Mike Shanabrook, the emergency planning specialist for York City, looks through old maps and record books recovered from the attic at 50 W. King St. The historical materials now reside in a locked file vault at City Hall. (John A. Pavoncello photo)

Written beautifully in black ink, the words "drunk and disorderly" repeat over and over again on a dusty page.

This book of York City Police records from 1932 proves perfect penmanship is truly a lost art. It's also a testament to the maxim that the more things change, the more they stay the same.

Pulled recently from the clutter of an overstuffed attic, the book is just one among dozens temporarily stacked in a locked room at City Hall. Mike Shanabrook, the man with the key, jokes that he's still looking for the speakeasy files.

For decades, city workers used the attic at 50 W. King St. as many homeowners do -- as storage space for old stuff they can't justify tossing in the trash. But York's former municipal building is on the brink of a makeover.

As part of a $5 million project to renovate the building into a modern police station, the attic will be transformed into a gym and training room for police. City workers spent part of last month clearing the attic of clutter.
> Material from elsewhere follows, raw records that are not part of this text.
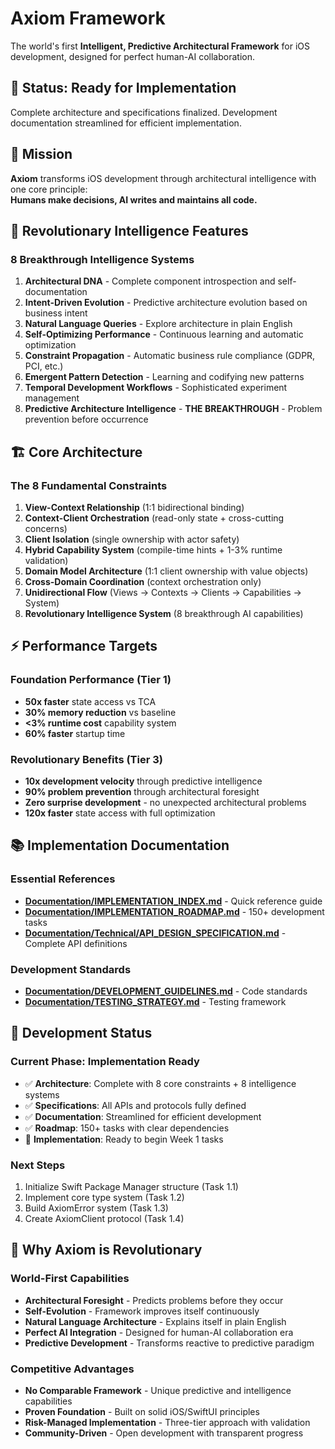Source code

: # Axiom Framework

The world's first **Intelligent, Predictive Architectural Framework** for iOS development, designed for perfect human-AI collaboration.

## 🚀 Status: Ready for Implementation

Complete architecture and specifications finalized. Development documentation streamlined for efficient implementation.

## 🎯 Mission

**Axiom** transforms iOS development through architectural intelligence with one core principle:  
**Humans make decisions, AI writes and maintains all code.**

## 🧠 Revolutionary Intelligence Features

### 8 Breakthrough Intelligence Systems
1. **Architectural DNA** - Complete component introspection and self-documentation
2. **Intent-Driven Evolution** - Predictive architecture evolution based on business intent
3. **Natural Language Queries** - Explore architecture in plain English
4. **Self-Optimizing Performance** - Continuous learning and automatic optimization
5. **Constraint Propagation** - Automatic business rule compliance (GDPR, PCI, etc.)
6. **Emergent Pattern Detection** - Learning and codifying new patterns
7. **Temporal Development Workflows** - Sophisticated experiment management
8. **Predictive Architecture Intelligence** - **THE BREAKTHROUGH** - Problem prevention before occurrence

## 🏗️ Core Architecture

### The 8 Fundamental Constraints
1. **View-Context Relationship** (1:1 bidirectional binding)
2. **Context-Client Orchestration** (read-only state + cross-cutting concerns)
3. **Client Isolation** (single ownership with actor safety)
4. **Hybrid Capability System** (compile-time hints + 1-3% runtime validation)
5. **Domain Model Architecture** (1:1 client ownership with value objects)
6. **Cross-Domain Coordination** (context orchestration only)
7. **Unidirectional Flow** (Views → Contexts → Clients → Capabilities → System)
8. **Revolutionary Intelligence System** (8 breakthrough AI capabilities)

## ⚡ Performance Targets

### Foundation Performance (Tier 1)
- **50x faster** state access vs TCA
- **30% memory reduction** vs baseline
- **<3% runtime cost** capability system
- **60% faster** startup time

### Revolutionary Benefits (Tier 3)
- **10x development velocity** through predictive intelligence
- **90% problem prevention** through architectural foresight
- **Zero surprise development** - no unexpected architectural problems
- **120x faster** state access with full optimization

## 📚 Implementation Documentation

### Essential References
- **[Documentation/IMPLEMENTATION_INDEX.md](Documentation/IMPLEMENTATION_INDEX.md)** - Quick reference guide
- **[Documentation/IMPLEMENTATION_ROADMAP.md](Documentation/IMPLEMENTATION_ROADMAP.md)** - 150+ development tasks
- **[Documentation/Technical/API_DESIGN_SPECIFICATION.md](Documentation/Technical/API_DESIGN_SPECIFICATION.md)** - Complete API definitions

### Development Standards
- **[Documentation/DEVELOPMENT_GUIDELINES.md](Documentation/DEVELOPMENT_GUIDELINES.md)** - Code standards
- **[Documentation/TESTING_STRATEGY.md](Documentation/TESTING_STRATEGY.md)** - Testing framework

## 🔄 Development Status

### Current Phase: Implementation Ready
- ✅ **Architecture**: Complete with 8 core constraints + 8 intelligence systems
- ✅ **Specifications**: All APIs and protocols fully defined
- ✅ **Documentation**: Streamlined for efficient development
- ✅ **Roadmap**: 150+ tasks with clear dependencies
- 🔄 **Implementation**: Ready to begin Week 1 tasks

### Next Steps
1. Initialize Swift Package Manager structure (Task 1.1)
2. Implement core type system (Task 1.2)
3. Build AxiomError system (Task 1.3)
4. Create AxiomClient protocol (Task 1.4)

## 🎯 Why Axiom is Revolutionary

### World-First Capabilities
- **Architectural Foresight** - Predicts problems before they occur
- **Self-Evolution** - Framework improves itself continuously
- **Natural Language Architecture** - Explains itself in plain English
- **Perfect AI Integration** - Designed for human-AI collaboration era
- **Predictive Development** - Transforms reactive to predictive paradigm

### Competitive Advantages
- **No Comparable Framework** - Unique predictive and intelligence capabilities
- **Proven Foundation** - Built on solid iOS/SwiftUI principles
- **Risk-Managed Implementation** - Three-tier approach with validation
- **Community-Driven** - Open development with transparent progress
Lots of things -- such as paper duplicates of digital records -- ended up in the trash. But anything deemed "historically significant" was saved. Now it's Shanabrook's job to figure out where it all goes.

Officially, Shanabrook is the city's emergency planning specialist. But he's also the keeper of York's oldest documents, including street maps and planning records that date to the 19th century. His knowledge goes back even further.

York's streets were laid out before the United States of America even existed, Shanabrook points out. Somewhere in a locked room at the new City Hall is a small booklet referencing laws as old as 1757 -- laws tied to the crown of England, he said.

Other finds: In addition to the books found in the attic, Shanabrook has 18 boxes of loose documents to sort through. The oldest records found in the attic date to the 1880s -- the decade when York grew from a borough to a city.

They found a police chief's annual report from 1890-1891. Common crimes back then included horse dealing, begging, gambling on Sunday and being drunk and insulting ladies.

Trivia spills from the dusty pages. In 1905, for example, "it cost 25 cents to bury someone, to dig the hole," Shanabrook points out. They uncovered a death certificate from 1900, a list of uncollected taxes from 1937.

There are records from the late 1800s and early 1900s that detail health officials' efforts to find out how or why someone contracted a communicable disease like typhoid or cholera.

"Did they check the water? Did they check the ice and did they check the milk that the family used?" Shanabrook said.

Among the clutter was a book of dog-license holders from 1901 "which told you who the owner was, what type of dog it was and what the dog's name was," Shanabrook said.

Old police records: The police records are some of the most interesting finds.

"We found people that were charged with speeding on Philadelphia Street in the late 1800s and early 1900s," Shanabrook said. "You have to ask yourself, what were they driving?"

At a recent meeting, the York City Council authorized city officials to distribute historically significant documents to the Pennsylvania State Archives and the York County Heritage Trust.

Figuring out what goes where -- and what stays at City Hall -- is a job left to Shanabrook. He's not sure how long that might take.

"The physical labor is done. Now it's physically going through and looking at things and trying to come up with some recommendations," Shanabrook said. "There's a lot of stuff for me to digest, to try and get it in some order."